**Goal of the exercise**
Write out each line below precisely, passing over the pictures.

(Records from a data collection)

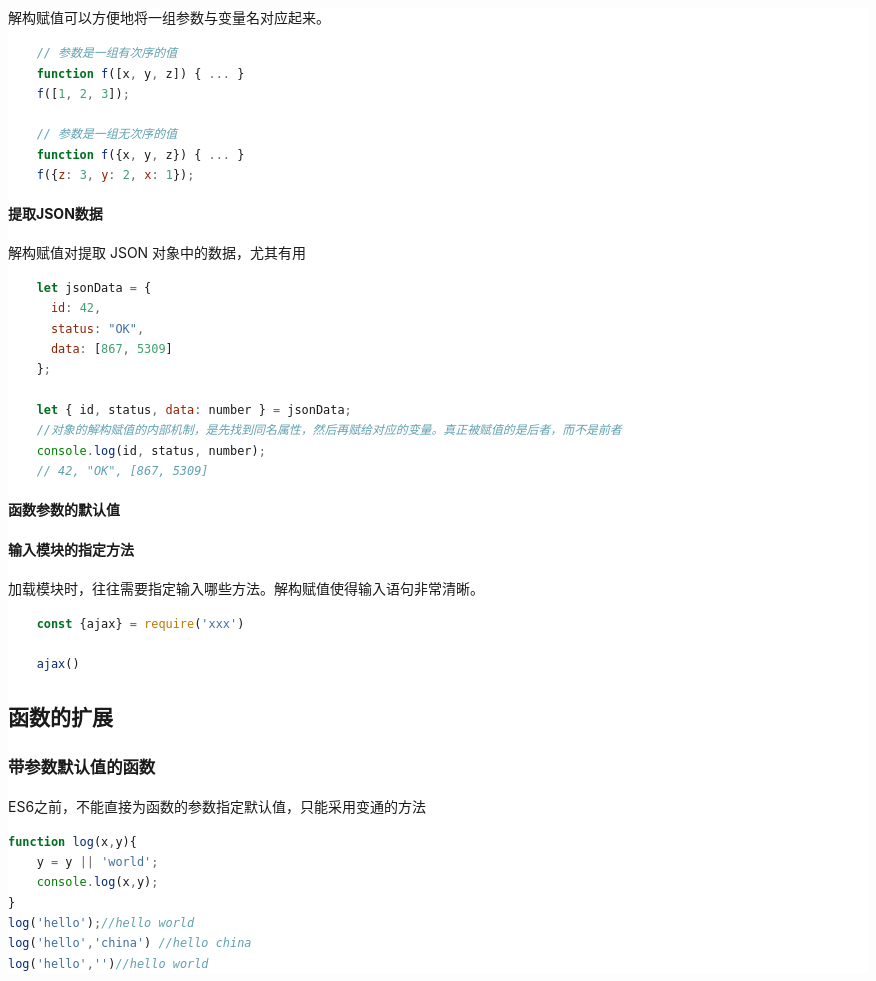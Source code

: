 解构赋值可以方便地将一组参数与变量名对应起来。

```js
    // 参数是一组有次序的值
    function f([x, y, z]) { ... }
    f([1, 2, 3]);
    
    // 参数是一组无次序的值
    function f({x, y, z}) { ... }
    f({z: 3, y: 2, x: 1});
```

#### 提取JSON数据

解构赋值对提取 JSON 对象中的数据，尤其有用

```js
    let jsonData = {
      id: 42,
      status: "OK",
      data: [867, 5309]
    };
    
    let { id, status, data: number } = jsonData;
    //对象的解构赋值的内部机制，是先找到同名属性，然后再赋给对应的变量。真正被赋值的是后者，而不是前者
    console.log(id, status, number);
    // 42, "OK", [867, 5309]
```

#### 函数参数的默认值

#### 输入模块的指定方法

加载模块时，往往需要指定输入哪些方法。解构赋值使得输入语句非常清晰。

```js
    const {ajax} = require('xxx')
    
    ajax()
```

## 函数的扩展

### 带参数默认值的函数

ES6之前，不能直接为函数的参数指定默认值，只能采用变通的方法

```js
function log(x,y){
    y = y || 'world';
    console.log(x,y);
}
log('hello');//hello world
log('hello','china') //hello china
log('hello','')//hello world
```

**Exercise response**
Source code

: 解构赋值可以方便地将一组参数与变量名对应起来。

```js
    // 参数是一组有次序的值
    function f([x, y, z]) { ... }
    f([1, 2, 3]);
    
    // 参数是一组无次序的值
    function f({x, y, z}) { ... }
    f({z: 3, y: 2, x: 1});
```

#### 提取JSON数据

解构赋值对提取 JSON 对象中的数据，尤其有用

```js
    let jsonData = {
      id: 42,
      status: "OK",
      data: [867, 5309]
    };
    
    let { id, status, data: number } = jsonData;
    //对象的解构赋值的内部机制，是先找到同名属性，然后再赋给对应的变量。真正被赋值的是后者，而不是前者
    console.log(id, status, number);
    // 42, "OK", [867, 5309]
```

#### 函数参数的默认值

#### 输入模块的指定方法

加载模块时，往往需要指定输入哪些方法。解构赋值使得输入语句非常清晰。

```js
    const {ajax} = require('xxx')
    
    ajax()
```

## 函数的扩展

### 带参数默认值的函数

ES6之前，不能直接为函数的参数指定默认值，只能采用变通的方法

```js
function log(x,y){
    y = y || 'world';
    console.log(x,y);
}
log('hello');//hello world
log('hello','china') //hello china
log('hello','')//hello world
```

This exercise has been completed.